Origin of Stationary Domain Wall Enhanced Ferroelectric Susceptibility

TL;DR

This study reveals that stationary domain walls in ferroelectrics like PbTiO3 significantly enhance low-field dielectric susceptibility due to frustrated dipoles within the walls, independent of domain wall motion.

Contribution

It provides a theoretical and computational analysis of how stationary domain walls contribute to dielectric enhancement, highlighting the role of frustrated dipoles within the walls.

Findings

Dielectric permittivity increases with domain wall density.

Stationary domain walls contribute to dielectric susceptibility without lateral motion.
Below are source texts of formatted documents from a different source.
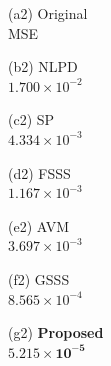 \documentclass[10pt,journal]{IEEEtran}
\theoremstyle{plain}
\begin{document}
\begin{figure}[!t]
\begin{center}
      \vspace{0.1cm}
      \begin{minipage}[t]{0.135\hsize}
        \centering \vspace*{-0.4cm} 
        \small{(a2) Original \\ MSE} \vspace*{0.1cm}
      \end{minipage} 
      \begin{minipage}[t]{0.135\hsize}
        \centering \vspace*{-0.4cm}
        \small{(b2) NLPD~\cite{Chen2015Discrete} \\ $1.700 \times 10^{-2}$} \vspace*{0.1cm}
      \end{minipage} 
      \begin{minipage}[t]{0.135\hsize}
        \centering \vspace*{-0.4cm}
        \small{(c2) SP~\cite{Anis2016Efficient} \\ $4.334 \times 10^{-3}$}
      \end{minipage} 
      \begin{minipage}[t]{0.135\hsize}
        \centering \vspace*{-0.4cm}
        \small{(d2) FSSS~\cite{Sakiyama2019Eigendecomposition} \\ $1.167 \times 10^{-3}$} \vspace*{0.1cm}
      \end{minipage} 
      \begin{minipage}[t]{0.135\hsize}
        \centering \vspace*{-0.4cm}
        \small{(e2) AVM~\cite{Jayawant2022Practical} \\ $3.697\times 10^{-3}$} \vspace*{0.1cm}
      \end{minipage} 
      \begin{minipage}[t]{0.135\hsize}
        \centering \vspace*{-0.4cm}
        \small{(f2) GSSS~\cite{Hara2022GSSS} \\ $8.565\times 10^{-4}$} \vspace*{0.1cm}
      \end{minipage} 
      \begin{minipage}[t]{0.135\hsize}
        \centering \vspace*{-0.4cm}
        \small{(g2) \textbf{Proposed\\$\mathbf{5.215\times 10^{-5}}$}} \vspace*{0.1cm}
      \end{minipage} 
      

\end{center}
\end{figure}
\end{document}
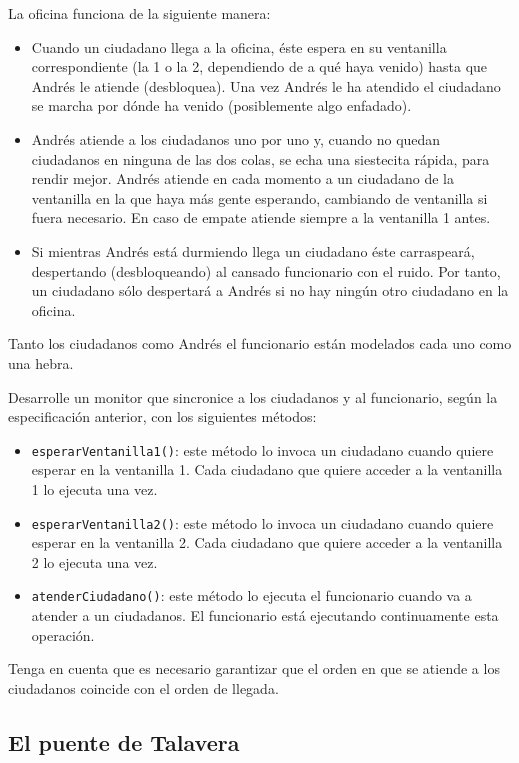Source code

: \documentclass[a4paper]{article}
\newcommand{\code}[1]{\texttt{#1}}
\begin{document}
La oficina funciona de la siguiente manera:

\begin{itemize}
    \item Cuando un ciudadano llega a la oficina, éste espera en su ventanilla correspondiente (la 1 o la 2, dependiendo de a qué haya venido) hasta que Andrés le atiende (desbloquea). Una vez Andrés le ha atendido el ciudadano se marcha por dónde ha venido (posiblemente algo enfadado).
    \item Andrés atiende a los ciudadanos uno por uno y, cuando no quedan ciudadanos en ninguna de las dos colas, se echa una siestecita rápida, para rendir mejor. Andrés atiende en cada momento a un ciudadano de la ventanilla en la que haya más gente esperando, cambiando de ventanilla si fuera necesario. En caso de empate atiende siempre a la ventanilla 1 antes.
    \item Si mientras Andrés está durmiendo llega un ciudadano éste carraspeará, despertando (desbloqueando) al cansado funcionario con el ruido. Por tanto, un ciudadano sólo despertará a Andrés si no hay ningún otro ciudadano en la oficina.
\end{itemize}

Tanto los ciudadanos como Andrés el funcionario están modelados cada uno como una hebra.

Desarrolle un monitor que sincronice a los ciudadanos y al funcionario, según la especificación anterior, con los siguientes métodos:

\begin{itemize}
    \item \code{esperarVentanilla1()}: este método lo invoca un ciudadano cuando quiere esperar en la ventanilla 1. Cada ciudadano que quiere acceder a la ventanilla 1 lo ejecuta una vez.
    \item \code{esperarVentanilla2()}: este método lo invoca un ciudadano cuando quiere esperar en la ventanilla 2. Cada ciudadano que quiere acceder a la ventanilla 2 lo ejecuta una vez.
    \item \code{atenderCiudadano()}: este método lo ejecuta el funcionario cuando va a atender a un ciudadanos. El funcionario está ejecutando continuamente esta operación.
\end{itemize}

Tenga en cuenta que es necesario garantizar que el orden en que se atiende a los ciudadanos coincide con el orden de llegada.

\subsection{El puente de Talavera}
\end{document}
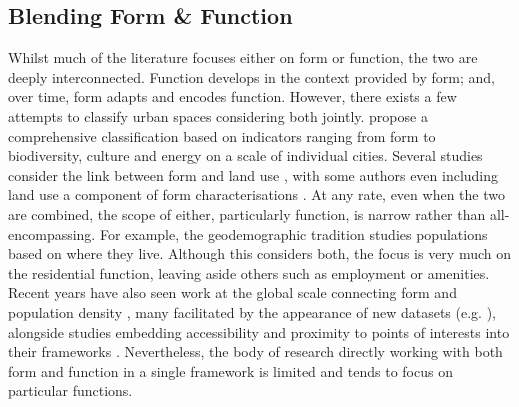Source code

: \subsection{Blending Form \& Function}
\label{sec:lit_gaps}

Whilst much of the literature focuses either on form or function, the two
are deeply interconnected. Function develops in the context provided by
form; and, over time, form adapts and encodes function.
%
However, there exists a few attempts to classify urban spaces considering
both jointly. \cite{bourdic2012} propose a comprehensive
classification based on indicators ranging from form to biodiversity, culture and energy on a scale of individual cities.
%
Several studies consider the link between form and land use
\citep{song2007,song2013,bourdic2012}, with some authors even including land
use a component of form characterisations \citep{dibble2019origin}.
At any rate, even when the two are combined, the scope of either,
particularly function, is narrow rather than all-encompassing.
%
For example, the geodemographic tradition
\citep{harris2005,webber2018} studies populations based on where they live.
Although this considers both, the focus is very much on the residential
function, leaving aside others such as employment or amenities.
%
Recent years have also seen work at the global scale connecting form and
population density
\citep{ewing2002measuring,zheng2014urban,oecd2018rethinking}, many facilitated
by the appearance of new datasets (e.g.
\citealp{pesaresi2019ghs,sorichetta2015}), alongside studies embedding
accessibility and proximity to points of interests into their frameworks
\citep{alexiou2016a,venerandi2019machine}.
%
Nevertheless, the
body of research directly working with both form and function in a single
framework is limited and tends to focus on particular functions.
Frustrated dipoles within domain walls are key to permittivity enhancement.

Abstract

Ferroelectrics usually adopt a multi-domain state with domain walls separating domains with polarization axes oriented differently. It has long been recognized that domain walls can dramatically impact the properties of ferroelectric materials. The enhancement of low-field susceptibility/permittivity under subswitching conditions is usually attributed to the reversible domain wall vibration. Recent experiments highlight the stationary domain wall contribution to the dielectric susceptibility irrespective of any lateral displacements or deformations of the wall. We study the effects of domain walls on low-field permittivity of PbTiO$_3$ with density functional theory and molecular dynamics simulations. The static dielectric constant is calculated as a function of increasing domain wall density and temperature. We find an increase of dielectric permittivity with increasing domain wall density, which is expected to occur at low driving field where the lateral motion of domain walls is forbidden. Real-space decomposition of dielectric response reveals that frustrated dipoles within the finite width of the domain walls are responsible for the enhanced low-field permittivity.